Так, основная задача начального этапа досудебного производства, представленная в нынешнем российском уголовно-процессуальном законе основаниями возбуждения уголовного дела (ч. 2 ст. 140 УПК РФ), увы, утратила ту категоричность, которая была присуща структуре следствия многовековой давности. Для начала расследования сегодня уже не требуется однозначной оценки события как преступления, а достаточно лишь предположения. «…Для возбуждения уголовного дела, — авторитетно заявляет Б. Т.Безлепкин, — требуется не факт преступления, а лишь обоснованное предположение о его существовании, которое базируется на фактах-признаках».[1202]
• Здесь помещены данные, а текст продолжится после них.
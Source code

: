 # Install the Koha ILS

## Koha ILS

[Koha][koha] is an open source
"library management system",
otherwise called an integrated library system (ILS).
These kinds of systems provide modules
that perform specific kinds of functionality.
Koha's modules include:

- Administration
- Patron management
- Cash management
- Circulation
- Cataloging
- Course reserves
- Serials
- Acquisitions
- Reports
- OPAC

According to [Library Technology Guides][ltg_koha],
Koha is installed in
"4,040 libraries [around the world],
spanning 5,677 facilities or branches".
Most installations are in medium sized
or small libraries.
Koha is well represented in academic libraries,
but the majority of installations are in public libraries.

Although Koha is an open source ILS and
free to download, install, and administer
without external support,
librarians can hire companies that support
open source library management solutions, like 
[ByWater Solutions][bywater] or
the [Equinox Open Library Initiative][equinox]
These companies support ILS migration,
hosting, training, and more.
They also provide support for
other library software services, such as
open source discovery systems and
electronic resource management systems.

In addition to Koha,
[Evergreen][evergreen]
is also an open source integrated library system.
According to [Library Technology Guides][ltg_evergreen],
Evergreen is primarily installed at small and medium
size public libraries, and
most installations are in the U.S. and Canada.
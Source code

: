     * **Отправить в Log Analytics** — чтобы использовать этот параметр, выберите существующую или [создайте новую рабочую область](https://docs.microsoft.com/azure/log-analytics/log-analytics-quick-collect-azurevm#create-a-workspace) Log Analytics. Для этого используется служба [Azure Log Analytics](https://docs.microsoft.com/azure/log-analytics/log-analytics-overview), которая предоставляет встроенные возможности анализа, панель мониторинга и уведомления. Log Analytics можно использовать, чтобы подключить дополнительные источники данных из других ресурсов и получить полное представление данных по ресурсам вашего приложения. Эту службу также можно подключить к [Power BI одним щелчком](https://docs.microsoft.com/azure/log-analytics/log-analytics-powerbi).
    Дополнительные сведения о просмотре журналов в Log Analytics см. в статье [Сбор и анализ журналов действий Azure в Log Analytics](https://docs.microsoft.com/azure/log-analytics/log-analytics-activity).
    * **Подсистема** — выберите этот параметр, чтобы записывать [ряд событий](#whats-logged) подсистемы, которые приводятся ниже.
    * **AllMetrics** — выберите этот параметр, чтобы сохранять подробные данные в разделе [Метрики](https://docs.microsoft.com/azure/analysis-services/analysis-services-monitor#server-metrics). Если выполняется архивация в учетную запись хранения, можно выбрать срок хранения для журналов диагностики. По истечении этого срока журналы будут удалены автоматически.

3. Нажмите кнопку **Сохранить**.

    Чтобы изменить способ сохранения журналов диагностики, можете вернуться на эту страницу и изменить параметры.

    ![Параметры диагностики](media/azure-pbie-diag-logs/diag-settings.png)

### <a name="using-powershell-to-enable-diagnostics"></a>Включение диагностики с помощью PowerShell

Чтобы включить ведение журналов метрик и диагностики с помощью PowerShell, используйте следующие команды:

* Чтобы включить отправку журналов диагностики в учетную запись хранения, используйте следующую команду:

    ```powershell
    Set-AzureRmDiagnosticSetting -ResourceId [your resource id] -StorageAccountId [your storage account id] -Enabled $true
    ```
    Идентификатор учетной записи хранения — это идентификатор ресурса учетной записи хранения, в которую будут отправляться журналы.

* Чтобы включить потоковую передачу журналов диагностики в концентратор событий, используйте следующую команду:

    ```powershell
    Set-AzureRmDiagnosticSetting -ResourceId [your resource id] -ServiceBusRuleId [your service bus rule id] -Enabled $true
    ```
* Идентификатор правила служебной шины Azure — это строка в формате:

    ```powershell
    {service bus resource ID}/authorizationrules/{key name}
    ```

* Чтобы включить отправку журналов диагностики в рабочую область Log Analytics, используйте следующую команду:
Не считая обязательным начинать досудебное производство с достоверного подтверждения факта преступления, уголовно-процессуальный закон, начиная с первого советского 1922/23 годов, по сути дела утвердил новое структурное правило, отчасти провоцирующее произвол в досудебном производстве. Ибо по уголовному делу, возбужденному на основании лишь данных, указывающих на признаки преступления (ч. 2 ст. 140 УПК), то есть на основании предположения о криминальном характере события, стало вполне допустимым требовать объяснений от любого лица, задержанного по одному только подозрению в совершении деяния, кажущегося преступлением. Современная структура уголовного процесса вполне допускает такой порядок работы по уголовному делу. Ну а с получением от допрашиваемых признательных показаний наши следователи и их оперативные помощники научились справляться и без криминалистики. Для этого им вполне достаточно руководствоваться уголовно-процессуальным законом.
А потому для российских следователей и не могло возникнуть никаких препятствий к тому, чтобы, не имея надежных данных, свидетельствующих о совершении именно преступления, а не какого-то иного действия или наступления события, допрашивать в качестве подозреваемого или даже обвиняемого любого человека, на кого, к примеру, укажут свидетели, назвавшись очевидцами.
Соблазн добиться признания от задержанного, не утруждая себя доказыванием факта преступления, оказался настолько велик, что современные «сыщики» часто даже не скрывают своих намерений, в том числе и тогда, когда понимают, что действуют незаконными методами. К чему это, порой, приводит, мы знаем из историй о неожиданном «воскрешении» людей, за убийство которых отбывают срок те, кто в своё время признался в его совершении. Такое стало возможным, вероятно, еще и потому, что правило донаучной криминалистики, о котором говорилось выше, и сегодня превращенное законодателями «в хлам», разумеется, не в состоянии остановить ни оперативников, ни дознавателей, ни следователей в их стремлении любой ценой «раскрыть» преступление, которого на самом деле не было. Ибо уже никто из правоохранителей не обязан знать, как того требовал российский закон многовековой давности, что поиск и изобличение, например, убийцы можно начинать «не ранее, чем будет установлено, что смерть действительно причинена другим лицом…».[1203]
Между тем, несмотря на законодательные новации, только, пожалуй, криминалисты, сохраняя преданность этой идее, понимали и понимают обязательность первоочередного и главное, именно достоверного выяснения характера события. «При расследовании, прежде всего, важно установить само событие преступления», — учил студентов ВЮЗИ Б. Л.Зотов, читая им лекции в 1955 году, и приводил примеры, когда «человека осуждали за убийство, а через некоторое время оказывалось, что «убитый» жив, здоров и не подвергался насилию. Человек признавался в хищении, между тем, как выяснялось впоследствии, хищения не было».[1204]
Увы, но в современной следственной и судебной практике, управляемой уголовно-процессуальным законом, мало что с тех пор изменилось: признаний лиц в несовершённых преступлениях меньше не стало, скорее наоборот. Подобные факты можно нынче наблюдать повсеместно и систематически. Так может быть действительно вернуться к опыту прошлого, в частности к тем правилам оценки признательных показаний, которые были регламентированы еще в 1716 году «Кратким изображением процессов и судебных тяжб»?